Terkenal karena keanekaragaman hayati yang luar biasa, Indonesia merupakan rumah bagi berbagai spesies burung di planet ini. Namun, bangsa ini juga memiliki tradisi domestikasi (penjinakan hewan liar) burung yang kuat. (Baca : Polair Jatim Gagalkan Penyelundupan Burung Liar)
Sebuah studi terbaru terkait perdagangan ilegal hewan untuk dipelihara menunjukkan bahwa praktek ini dapat mendorong banyak spesies ke ambang kepunahan. Lalu, apakah ini masa terakhir kita melihat burung terbang bebas di langit Indonesia?
Di antara berbagai makhluk bersayap yang indah dapat ditemukan di langit Indonesia. Salah satunya adalah elang Jawa, ia menjadi burung nasional pada tahun 1993. Namun menurut penelitian, populasi liar elang Jawa kini berjuang melawan kepunahan dari perburuan. Jumlah burung yang ditangkap setiap tahun hampir setara dengan jumlah elang yang lahir. Para peneliti memperkirakan jumlah elang Jawa di alam liar hanya tersisa 300 sampai 500 burung.
"Kelompok kejahatan yang terorganisir terlibat dalam perdagangan ini, dengan keuntungan besar yang dibuat dan dengan hampir tidak ada resiko." Ungkap salah satu penulis studi, Chris Shepherd kepada National Geographic.
Menurutnya tindakan penangkap burung tanpa izin ini tidak bermoral, dan menempatkan 13 spesies dalam resiko kepunahan global yang sangat tinggi. (Baca : Menengok Habitat Burung Maleo, Pecinta Setia yang Hampir Punah)

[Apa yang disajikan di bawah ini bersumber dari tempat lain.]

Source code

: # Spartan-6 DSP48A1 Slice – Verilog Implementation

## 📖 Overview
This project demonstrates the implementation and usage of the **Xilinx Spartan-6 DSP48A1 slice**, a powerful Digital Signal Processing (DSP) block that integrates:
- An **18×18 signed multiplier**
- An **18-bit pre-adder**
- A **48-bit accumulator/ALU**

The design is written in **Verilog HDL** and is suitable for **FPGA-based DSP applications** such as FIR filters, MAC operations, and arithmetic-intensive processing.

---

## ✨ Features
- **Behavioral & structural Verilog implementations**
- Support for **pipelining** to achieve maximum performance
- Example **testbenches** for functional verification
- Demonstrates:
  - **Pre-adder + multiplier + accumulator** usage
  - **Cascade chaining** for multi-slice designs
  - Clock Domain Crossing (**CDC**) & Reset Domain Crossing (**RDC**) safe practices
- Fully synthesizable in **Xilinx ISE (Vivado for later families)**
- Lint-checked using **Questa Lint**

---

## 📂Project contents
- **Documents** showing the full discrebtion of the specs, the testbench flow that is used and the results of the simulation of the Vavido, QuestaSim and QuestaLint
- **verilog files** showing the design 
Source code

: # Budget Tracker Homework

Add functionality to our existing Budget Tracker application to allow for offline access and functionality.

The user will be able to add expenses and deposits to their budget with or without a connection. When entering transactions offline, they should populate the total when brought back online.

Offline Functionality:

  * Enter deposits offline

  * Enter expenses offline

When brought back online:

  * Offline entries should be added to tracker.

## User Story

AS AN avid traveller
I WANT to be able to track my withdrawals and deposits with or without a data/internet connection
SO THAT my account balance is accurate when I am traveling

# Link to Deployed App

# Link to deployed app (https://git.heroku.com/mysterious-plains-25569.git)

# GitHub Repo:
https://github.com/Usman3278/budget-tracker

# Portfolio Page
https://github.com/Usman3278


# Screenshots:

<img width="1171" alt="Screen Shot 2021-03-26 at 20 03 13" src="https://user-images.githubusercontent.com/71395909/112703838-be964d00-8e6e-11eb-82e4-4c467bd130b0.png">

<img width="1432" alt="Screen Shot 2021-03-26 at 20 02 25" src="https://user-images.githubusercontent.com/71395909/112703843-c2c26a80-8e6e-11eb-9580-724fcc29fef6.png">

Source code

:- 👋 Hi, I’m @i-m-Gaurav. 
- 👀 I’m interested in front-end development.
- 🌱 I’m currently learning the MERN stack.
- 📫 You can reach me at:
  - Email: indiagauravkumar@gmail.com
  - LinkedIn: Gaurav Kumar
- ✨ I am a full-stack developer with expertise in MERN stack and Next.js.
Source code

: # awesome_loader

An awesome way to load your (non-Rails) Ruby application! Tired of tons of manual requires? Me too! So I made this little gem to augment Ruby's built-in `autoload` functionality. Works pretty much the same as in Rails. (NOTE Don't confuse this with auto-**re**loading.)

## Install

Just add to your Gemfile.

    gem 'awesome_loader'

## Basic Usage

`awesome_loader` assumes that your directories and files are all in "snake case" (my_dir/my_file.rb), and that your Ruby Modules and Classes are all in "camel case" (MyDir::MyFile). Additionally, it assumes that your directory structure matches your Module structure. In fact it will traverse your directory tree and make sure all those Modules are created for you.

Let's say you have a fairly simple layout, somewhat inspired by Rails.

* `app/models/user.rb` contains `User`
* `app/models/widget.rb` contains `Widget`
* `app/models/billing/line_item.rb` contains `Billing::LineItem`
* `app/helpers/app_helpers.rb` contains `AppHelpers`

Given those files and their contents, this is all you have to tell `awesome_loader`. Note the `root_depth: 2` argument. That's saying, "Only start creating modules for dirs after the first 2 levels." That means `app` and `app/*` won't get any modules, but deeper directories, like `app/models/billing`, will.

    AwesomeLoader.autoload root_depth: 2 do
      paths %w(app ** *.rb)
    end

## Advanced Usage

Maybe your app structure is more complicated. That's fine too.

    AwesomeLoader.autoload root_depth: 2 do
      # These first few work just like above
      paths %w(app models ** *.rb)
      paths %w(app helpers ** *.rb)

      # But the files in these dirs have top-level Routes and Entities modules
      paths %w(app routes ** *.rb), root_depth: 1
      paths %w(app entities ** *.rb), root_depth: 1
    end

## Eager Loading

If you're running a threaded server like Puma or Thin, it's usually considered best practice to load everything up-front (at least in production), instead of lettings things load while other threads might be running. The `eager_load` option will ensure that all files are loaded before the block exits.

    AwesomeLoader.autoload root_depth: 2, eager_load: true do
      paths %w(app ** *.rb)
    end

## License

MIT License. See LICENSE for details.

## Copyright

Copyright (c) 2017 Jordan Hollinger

Perburuan langsung sejumlah besar burung dari alam jelas penyumbang utama dalam proses ini. Namun, para peneliti juga menemukan bahwa berbagai bisnis mengawinkan hewan peliharaan dapat memperburuk situasi. Misalnya, dengan mengimpor burung dari tempat lain dapat mengarah ke risiko bahwa spesies asing dapat melarikan diri dari rumah pemiliknya dan kawin dengan spesies lokal, justru mengasilkan hibrida yang tak bisa berkompetisi dengan spesies asli.
Di pulau Nias, misalnya, banyak orang yang sekarang memiliki Beo Nias, yang telah diimpor dari daratan Sumatra. Burung ini berkembang biak dengan spesies lokal, menghasilkan hibrida baru, mengancam kelangsungan hidup beberapa spesies asli.
Pada saat yang sama, banyak burung yang sengaja dihibridisasi untuk meningkatkan karakteristik tertentu yang diinginkan. Misalnya, perkawinan silang jalak non-Indonesia dengan beberapa burung Jawa telah menyebar luas dalam rangka menciptakan hewan peliharaan dengan bulu lebih putih, yang tampaknya modis.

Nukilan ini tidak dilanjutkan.